How the dual-tokenizer and shared projection layer work together
At its core, this patent describes a training pipeline for a sequence-to-sequence attention model (think: the same architectural family as Transformers) that takes in two channels of data simultaneously.
The first channel is action data: a structured sequence of electronic transmissions or interactions tied to a specific entity ID — basically a log of what entity A did with entity B, then entity C, and so on. The second channel is descriptive content: natural language or metadata that characterizes what entity A actually is.
These two inputs are processed through separate tokenizers and embedding generators before being combined via a shared projection layer (a mathematical operation that maps both representations into the same vector space so they can be compared and combined). The diagram in the patent shows a pipeline that includes:
- A first tokenizer for content tokens (natural language descriptions)
- A second tokenizer for entity tokens (IDs and behavioral signals)
- A shared projection layer that unifies both embedding spaces
- A neural network trainer that uses graph connections between entities as additional context
The trained model then outputs a predicted second sequence of actions — in other words, it guesses what the entity will do next. The use of a non-standardized (domain-specific) tokenizer is a key claim, suggesting Microsoft wants flexibility to define its own vocabulary for entity-level signals rather than relying on general-purpose NLP tokenizers.

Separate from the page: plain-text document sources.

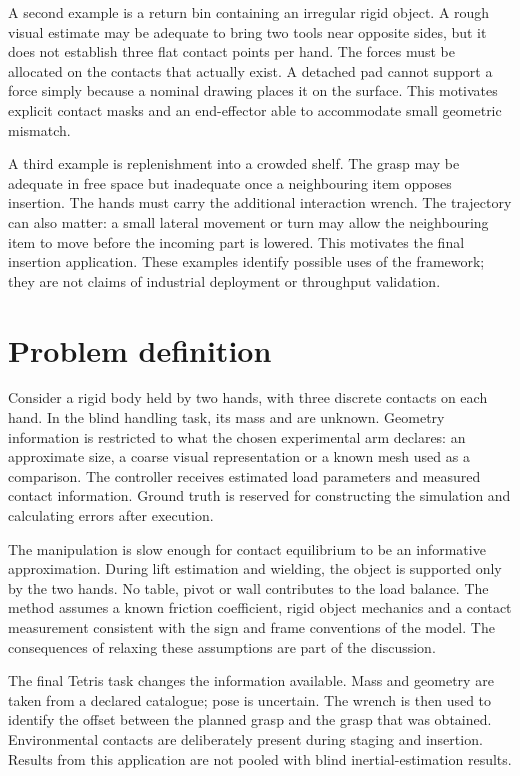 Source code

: A second example is a return bin containing an irregular rigid object. A rough visual estimate may be adequate to bring two tools near opposite sides, but it does not establish three flat contact points per hand. The forces must be allocated on the contacts that actually exist. A detached pad cannot support a force simply because a nominal drawing places it on the surface. This motivates explicit contact masks and an end-effector able to accommodate small geometric mismatch.

A third example is replenishment into a crowded shelf. The grasp may be adequate in free space but inadequate once a neighbouring item opposes insertion. The hands must carry the additional interaction wrench. The trajectory can also matter: a small lateral movement or turn may allow the neighbouring item to move before the incoming part is lowered. This motivates the final insertion application. These examples identify possible uses of the framework; they are not claims of industrial deployment or throughput validation.

\section{Problem definition}

Consider a rigid body held by two hands, with three discrete contacts on each hand. In the blind handling task, its mass and \CoM{} are unknown. Geometry information is restricted to what the chosen experimental arm declares: an approximate size, a coarse visual representation or a known mesh used as a comparison. The controller receives estimated load parameters and measured contact information. Ground truth is reserved for constructing the simulation and calculating errors after execution.

The manipulation is slow enough for contact equilibrium to be an informative approximation. During lift estimation and wielding, the object is supported only by the two hands. No table, pivot or wall contributes to the load balance. The method assumes a known friction coefficient, rigid object mechanics and a contact measurement consistent with the sign and frame conventions of the model. The consequences of relaxing these assumptions are part of the discussion.

The final Tetris task changes the information available. Mass and geometry are taken from a declared catalogue; pose is uncertain. The wrench is then used to identify the offset between the planned grasp and the grasp that was obtained. Environmental contacts are deliberately present during staging and insertion. Results from this application are not pooled with blind inertial-estimation results.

What this means for LinkedIn recommendations and ad targeting
This patent sits squarely in the recommendation and behavioral prediction space — territory that's critically important to Microsoft's LinkedIn and advertising businesses. A model that jointly learns from what users do and what their profiles say about them could power more accurate job recommendations, content feeds, or ad targeting than systems that treat behavioral logs and profile data as separate problems.
The explicit inclusion of graph connections between entities in the training input also hints at social or professional network graph exploitation — predicting behavior based on who you're connected to, not just what you've done yourself. If this architecture ships in LinkedIn's recommendation stack or Microsoft Advertising's bidding models, the downstream effect for you as a user is a feed that's harder to game and more eerily accurate about what you'll engage with next.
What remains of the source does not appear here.